Zwischen Veränderung und Verlässlichkeit: communication is key
Flexibilität kann funktionieren. Ja sogar in der Gastronomie. Aber nur, wenn alle Seiten an einem Strang ziehen. Wenn Kommunikation kein Tabu ist. Wenn Verantwortung nicht einseitig verteilt wird. Und wenn Führungskräfte den Mut haben, sowohl neue Modelle zuzulassen als auch klare Grenzen zu setzen. Digitale Tools, Mitgestaltung bei Dienstplänen, transparente Absprachen, ja - all das kann helfen. Vorausgesetzt, man traut sich raus aus der Komfortzone. Denn: Wer immer nur Konflikten aus dem Weg geht, weil es „schon irgendwie passt“, verpasst die Chance auf echte Veränderung.

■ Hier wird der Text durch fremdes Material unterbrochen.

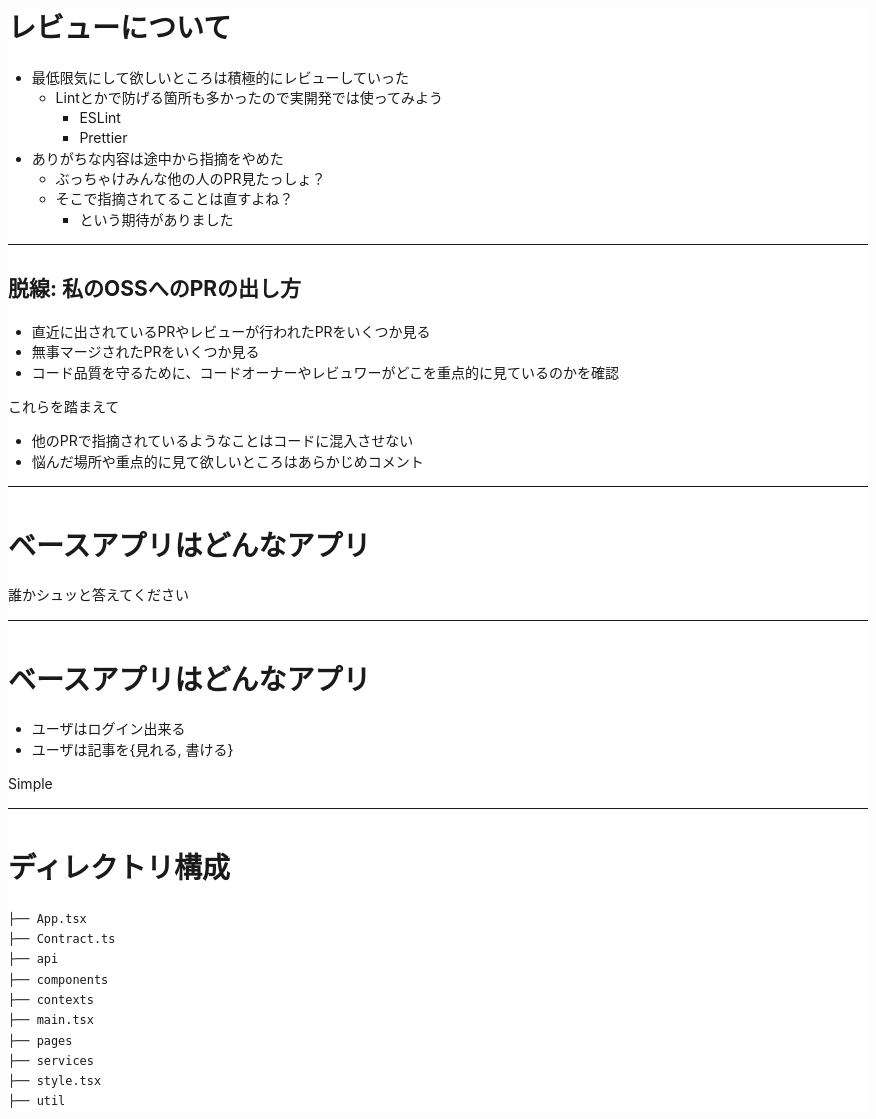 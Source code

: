 
# レビューについて

- 最低限気にして欲しいところは積極的にレビューしていった
  - Lintとかで防げる箇所も多かったので実開発では使ってみよう
    - ESLint
    - Prettier
- ありがちな内容は途中から指摘をやめた
  - ぶっちゃけみんな他の人のPR見たっしょ？
  - そこで指摘されてることは直すよね？
    - という期待がありました



---

## 脱線: 私のOSSへのPRの出し方

- 直近に出されているPRやレビューが行われたPRをいくつか見る
- 無事マージされたPRをいくつか見る
- コード品質を守るために、コードオーナーやレビュワーがどこを重点的に見ているのかを確認

これらを踏まえて

- 他のPRで指摘されているようなことはコードに混入させない
- 悩んだ場所や重点的に見て欲しいところはあらかじめコメント

---

# ベースアプリはどんなアプリ



誰かシュッと答えてください

---

# ベースアプリはどんなアプリ

- ユーザはログイン出来る
- ユーザは記事を{見れる, 書ける}

Simple

---



# ディレクトリ構成

```
├── App.tsx
├── Contract.ts 
├── api
├── components
├── contexts
├── main.tsx
├── pages
├── services
├── style.tsx
├── util
```
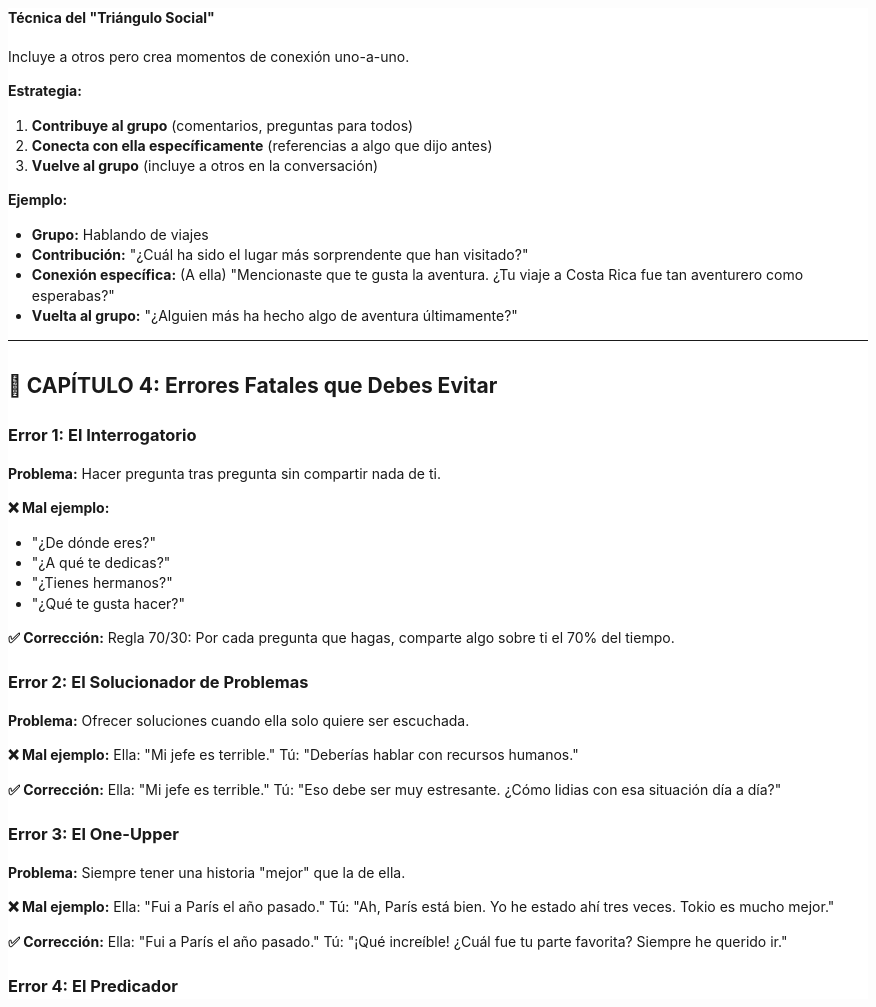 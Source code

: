 #### **Técnica del "Triángulo Social"**

Incluye a otros pero crea momentos de conexión uno-a-uno.

**Estrategia:**

1. **Contribuye al grupo** (comentarios, preguntas para todos)
2. **Conecta con ella específicamente** (referencias a algo que dijo antes)
3. **Vuelve al grupo** (incluye a otros en la conversación)

**Ejemplo:**

* **Grupo:** Hablando de viajes
* **Contribución:** "¿Cuál ha sido el lugar más sorprendente que han visitado?"
* **Conexión específica:** (A ella) "Mencionaste que te gusta la aventura. ¿Tu viaje a Costa Rica fue tan aventurero como esperabas?"
* **Vuelta al grupo:** "¿Alguien más ha hecho algo de aventura últimamente?"

---

## 🚫 **CAPÍTULO 4: Errores Fatales que Debes Evitar**

### **Error 1: El Interrogatorio**

**Problema:** Hacer pregunta tras pregunta sin compartir nada de ti.

**❌ Mal ejemplo:**

* "¿De dónde eres?"
* "¿A qué te dedicas?"
* "¿Tienes hermanos?"
* "¿Qué te gusta hacer?"

**✅ Corrección:** Regla 70/30: Por cada pregunta que hagas, comparte algo sobre ti el 70% del tiempo.

### **Error 2: El Solucionador de Problemas**

**Problema:** Ofrecer soluciones cuando ella solo quiere ser escuchada.

**❌ Mal ejemplo:** Ella: "Mi jefe es terrible." Tú: "Deberías hablar con recursos humanos."

**✅ Corrección:** Ella: "Mi jefe es terrible." Tú: "Eso debe ser muy estresante. ¿Cómo lidias con esa situación día a día?"

### **Error 3: El One-Upper**

**Problema:** Siempre tener una historia "mejor" que la de ella.

**❌ Mal ejemplo:** Ella: "Fui a París el año pasado." Tú: "Ah, París está bien. Yo he estado ahí tres veces. Tokio es mucho mejor."

**✅ Corrección:** Ella: "Fui a París el año pasado." Tú: "¡Qué increíble! ¿Cuál fue tu parte favorita? Siempre he querido ir."

### **Error 4: El Predicador**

Und genau hier hapert’s oft: Die Kommunikation stimmt nicht.
Viele Konflikte entstehen nicht unbedingt nur, weil zu wenig Personal da ist, sondern weil zu wenig gesprochen wird. Über Bedürfnisse. Über Frustrationen. Über Erwartungen. Über das, was möglich ist und was eben nicht.
Ein Beispiel: Wenn ein Teammitglied regelmäßig zu spät kommt, aber niemand es anspricht, entsteht Unmut. Wenn Schichten immer auf dieselben Schultern verteilt werden, aber keiner fragt, warum, staut sich Frust an. Und wenn man aus Angst vor Konfrontation nichts sagt, brodelt es weiter.

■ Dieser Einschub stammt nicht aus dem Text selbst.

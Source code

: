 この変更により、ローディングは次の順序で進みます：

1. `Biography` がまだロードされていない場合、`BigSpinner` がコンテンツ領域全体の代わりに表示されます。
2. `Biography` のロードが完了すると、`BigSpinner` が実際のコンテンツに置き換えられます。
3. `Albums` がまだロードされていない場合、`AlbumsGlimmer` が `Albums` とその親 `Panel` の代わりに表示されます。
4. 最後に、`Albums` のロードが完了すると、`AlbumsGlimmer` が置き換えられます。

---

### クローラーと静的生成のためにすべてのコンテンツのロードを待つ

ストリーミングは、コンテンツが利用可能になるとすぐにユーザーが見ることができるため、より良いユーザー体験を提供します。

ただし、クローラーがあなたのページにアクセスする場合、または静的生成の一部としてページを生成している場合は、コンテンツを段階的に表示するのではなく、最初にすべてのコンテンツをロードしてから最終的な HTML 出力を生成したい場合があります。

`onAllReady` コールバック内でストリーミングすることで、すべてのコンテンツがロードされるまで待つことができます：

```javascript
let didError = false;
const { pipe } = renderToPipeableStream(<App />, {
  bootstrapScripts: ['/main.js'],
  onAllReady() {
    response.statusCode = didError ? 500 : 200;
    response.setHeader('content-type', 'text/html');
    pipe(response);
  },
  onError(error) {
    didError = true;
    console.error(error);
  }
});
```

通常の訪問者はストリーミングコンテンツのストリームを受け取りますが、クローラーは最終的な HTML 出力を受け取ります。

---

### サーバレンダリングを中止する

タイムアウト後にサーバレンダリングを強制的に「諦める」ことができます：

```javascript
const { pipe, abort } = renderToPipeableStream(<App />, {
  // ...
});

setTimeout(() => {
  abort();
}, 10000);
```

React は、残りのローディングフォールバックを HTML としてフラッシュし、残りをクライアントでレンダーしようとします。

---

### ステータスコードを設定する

Gute Kommunikation heißt nicht, alles schönzureden. Es heißt, klar zu sein. Transparent. Und auch mal unbequeme Dinge anzusprechen. Führungskräfte müssen nicht alles ermöglichen, aber ehrlich erklären, warum manches eben nicht geht.
Fazit: Flexibilität braucht Struktur und ehrliches Miteinander
Flexibilität ist kein Selbstläufer. Und schon gar kein Allheilmittel. Sie funktioniert nur, wenn sie beidseitig gelebt wird mit klaren Regeln, realistischer Planung und echter Teamarbeit. Sie verlangt nach Balance: zwischen den Bedürfnissen der Einzelnen und den Anforderungen des Betriebs. Zwischen Verlässlichkeit und Veränderung. Zwischen loyalen Old-School-Werten und modernen Arbeitsmodellen.
Denn die eigentliche Kunst liegt nicht darin, alles möglich zu machen – sondern gemeinsam zu definieren, was wirklich möglich ist.